Cloudflare Claims Perplexity Is Sneaking Past Website Blocks

Abhi Soni
Image: TechHounder

Perplexity, an AI-powered search platform, has been accused by Cloudflare of using stealth web crawlers to bypass website restrictions designed to block them. According to a recent Cloudflare report, Perplexity initially uses its declared bots, such as “PerplexityBot” and “Perplexity-User,” but when blocked by robots.txt files or Web Application Firewalls (WAF), it switches to disguising its crawlers as generic browsers like Google Chrome on macOS. Additionally, Perplexity rotates through unlisted IP addresses and uses multiple autonomous system numbers (ASNs) to evade detection, enabling it to access content on sites that explicitly prohibit crawling.

Cloudflare’s investigation involved creating new websites that blocked Perplexity’s known bots and forbade crawling via robots.txt. Despite these measures, Perplexity was still able to retrieve and summarize content from these protected sites, demonstrating “stealth crawling” tactics. Cloudflare has consequently removed Perplexity from its verified bots list and implemented measures to block such covert crawling.

- Advertisement -
A flowchart created by Cloudflare to illustrate the different ways Perplexity's web crawlers try to access the content of a website.

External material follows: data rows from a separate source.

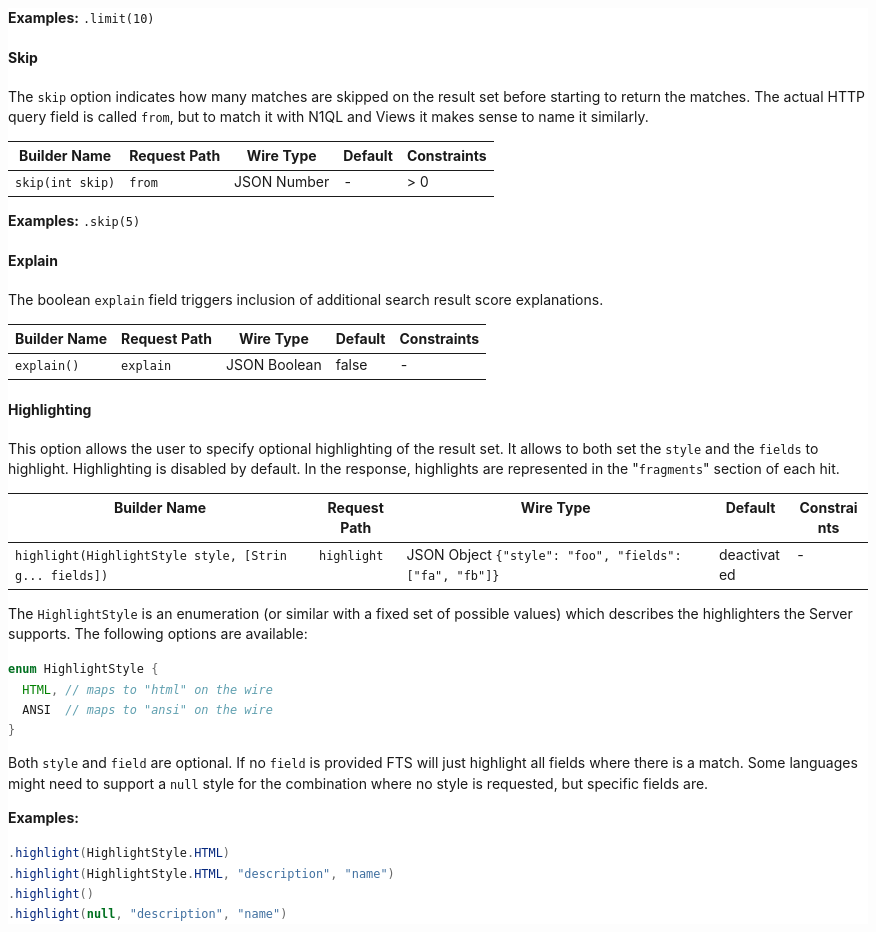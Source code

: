 **Examples:** `.limit(10)`

#### Skip
The `skip` option indicates how many matches are skipped on the result set before starting to return the matches. The
actual HTTP query field is called `from`, but to match it with N1QL and Views it makes sense to name it similarly.

| Builder Name | Request Path | Wire Type | Default | Constraints |
| ------------ | ------------ | --------- | ------- | ----------- |
| `skip(int skip)` | `from` | JSON Number | - | >  0 |

**Examples:** `.skip(5)`

#### Explain
The boolean `explain` field triggers inclusion of additional search result score explanations.

| Builder Name | Request Path | Wire Type | Default | Constraints |
| ------------ | ------------ | --------- | ------- | ----------- |
| `explain()` | `explain` | JSON Boolean | false | -|


#### Highlighting
This option allows the user to specify optional highlighting of the result set. It allows to both set the `style` and
the `fields` to highlight. Highlighting is disabled by default. In the response, highlights are represented in the
"`fragments`" section of each hit.


| Builder Name | Request Path | Wire Type | Default | Constraints |
| ------------ | ------------ | --------- | ------- | ----------- |
| `highlight(HighlightStyle style, [String... fields])` | `highlight` | JSON Object `{"style": "foo", "fields": ["fa", "fb"]}` | deactivated | -|

The `HighlightStyle` is an enumeration (or similar with a fixed set of possible values) which describes the highlighters
the Server supports. The following options are available:

```java
enum HighlightStyle {
  HTML, // maps to "html" on the wire
  ANSI  // maps to "ansi" on the wire
}
```

Both `style` and `field` are optional. If no `field` is provided FTS will just highlight all fields where there is a
match. Some languages might need to support a `null` style for the combination where no style is requested, but specific
fields are.

**Examples:**
```java
.highlight(HighlightStyle.HTML)
.highlight(HighlightStyle.HTML, "description", "name")
.highlight()
.highlight(null, "description", "name")
```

Perplexity responded by dismissing the allegations as a “publicity stunt,” arguing that their AI agents access websites only in response to specific user queries to provide up-to-date answers and do not store content for training. The company also questions labeling AI-assisted content retrieval as malicious, cautioning against criminalizing automated tools essential for internet functionality.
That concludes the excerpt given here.